>>>
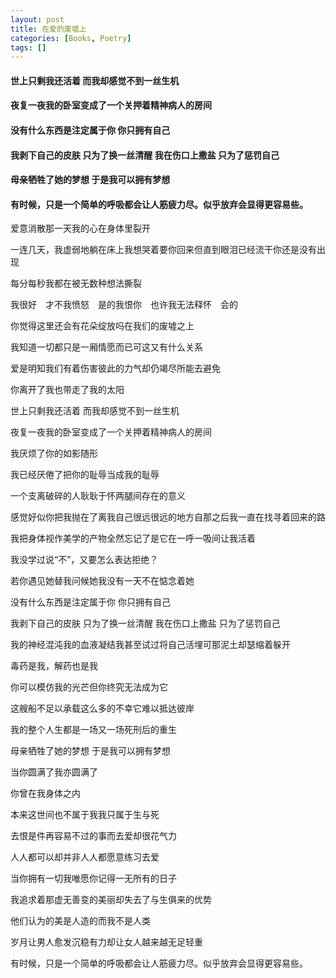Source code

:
 ```yaml
---
layout: post
title: 在爱的废墟上
categories: [Books, Poetry]
tags: []
---
```

#### 世上只剩我还活着 而我却感觉不到一丝生机
#### 夜复一夜我的卧室变成了一个关押着精神病人的房间
#### 没有什么东西是注定属于你 你只拥有自己
#### 我剥下自己的皮肤 只为了换一丝清醒 我在伤口上撒盐 只为了惩罚自己
#### 母亲牺牲了她的梦想 于是我可以拥有梦想
#### 有时候，只是一个简单的呼吸都会让人筋疲力尽。似乎放弃会显得更容易些。
<!-- more -->
爱意消散那一天我的心在身体里裂开

一连几天，我虚弱地躺在床上我想哭着要你回来但直到眼泪已经流干你还是没有出现

每分每秒我都在被无数种想法撕裂

我很好　才不我愤怒　是的我恨你　也许我无法释怀　会的

你觉得这里还会有花朵绽放吗在我们的废墟之上

我知道一切都只是一厢情愿而已可这又有什么关系

爱是明知我们有着伤害彼此的力气却仍竭尽所能去避免

你离开了我也带走了我的太阳

世上只剩我还活着 而我却感觉不到一丝生机

夜复一夜我的卧室变成了一个关押着精神病人的房间

我厌烦了你的如影随形

我已经厌倦了把你的耻辱当成我的耻辱

一个支离破碎的人耿耿于怀两腿间存在的意义

感觉好似你把我抛在了离我自己很远很远的地方自那之后我一直在找寻着回来的路

我把身体视作美学的产物全然忘记了是它在一呼一吸间让我活着

我没学过说“不”，又要怎么表达拒绝？

若你遇见她替我问候她我没有一天不在惦念着她

没有什么东西是注定属于你 你只拥有自己

我剥下自己的皮肤 只为了换一丝清醒 我在伤口上撒盐 只为了惩罚自己

我的神经混沌我的血液凝结我甚至试过将自己活埋可那泥土却瑟缩着躲开

毒药是我，解药也是我

你可以模仿我的光芒但你终究无法成为它

这艘船不足以承载这么多的不幸它难以抵达彼岸

我的整个人生都是一场又一场死刑后的重生

母亲牺牲了她的梦想 于是我可以拥有梦想

当你圆满了我亦圆满了

你曾在我身体之内

本来这世间也不属于我我只属于生与死

去恨是件再容易不过的事而去爱却很花气力

人人都可以却并非人人都愿意练习去爱

当你拥有一切我唯愿你记得一无所有的日子

我追求着那虚无善变的美丽却失去了与生俱来的优势

他们认为的美是人造的而我不是人类

岁月让男人愈发沉稳有力却让女人越来越无足轻重

有时候，只是一个简单的呼吸都会让人筋疲力尽。似乎放弃会显得更容易些。
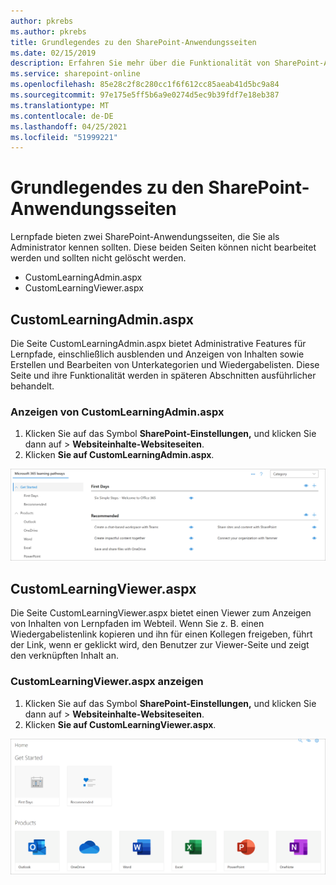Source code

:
 ```yaml
---
author: pkrebs
ms.author: pkrebs
title: Grundlegendes zu den SharePoint-Anwendungsseiten
ms.date: 02/15/2019
description: Erfahren Sie mehr über die Funktionalität von SharePoint-Anwendungsseiten in Microsoft 365-Lernpfaden
ms.service: sharepoint-online
ms.openlocfilehash: 85e28c2f8c280cc1f6f612cc85aeab41d5bc9a84
ms.sourcegitcommit: 97e175e5ff5b6a9e0274d5ec9b39fdf7e18eb387
ms.translationtype: MT
ms.contentlocale: de-DE
ms.lasthandoff: 04/25/2021
ms.locfileid: "51999221"
---
```

# <a name="get-to-know-the-sharepoint-application-pages"></a>Grundlegendes zu den SharePoint-Anwendungsseiten

Lernpfade bieten zwei SharePoint-Anwendungsseiten, die Sie als Administrator kennen sollten. Diese beiden Seiten können nicht bearbeitet werden und sollten nicht gelöscht werden. 

- CustomLearningAdmin.aspx
- CustomLearningViewer.aspx

## <a name="customlearningadminaspx"></a>CustomLearningAdmin.aspx

Die Seite CustomLearningAdmin.aspx bietet Administrative Features für Lernpfade, einschließlich ausblenden und Anzeigen von Inhalten sowie Erstellen und Bearbeiten von Unterkategorien und Wiedergabelisten. Diese Seite und ihre Funktionalität werden in späteren Abschnitten ausführlicher behandelt.

### <a name="view-customlearningadminaspx"></a>Anzeigen von CustomLearningAdmin.aspx

1. Klicken Sie auf das Symbol **SharePoint-Einstellungen,** und klicken Sie dann auf   >  **Websiteinhalte-Websiteseiten**. 
2. Klicken **Sie auf CustomLearningAdmin.aspx**. 

![cg-adminapppage.png](media/cg-adminapppage.png)

## <a name="customlearningvieweraspx"></a>CustomLearningViewer.aspx
Die Seite CustomLearningViewer.aspx bietet einen Viewer zum Anzeigen von Inhalten von Lernpfaden im Webteil. Wenn Sie z. B. einen Wiedergabelistenlink kopieren und ihn für einen Kollegen freigeben, führt der Link, wenn er geklickt wird, den Benutzer zur Viewer-Seite und zeigt den verknüpften Inhalt an. 

### <a name="view-customlearningvieweraspx"></a>CustomLearningViewer.aspx anzeigen

1. Klicken Sie auf das Symbol **SharePoint-Einstellungen,** und klicken Sie dann auf   >  **Websiteinhalte-Websiteseiten**. 
2. Klicken **Sie auf CustomLearningViewer.aspx**. 

![cg-viewerapppage.png](media/cg-viewerapppage.png)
<<<
Work to be completed
From the listing above, copy out each line where the word "于是我可以拥有梦想" appears.

Your response
#### 母亲牺牲了她的梦想 于是我可以拥有梦想
母亲牺牲了她的梦想 于是我可以拥有梦想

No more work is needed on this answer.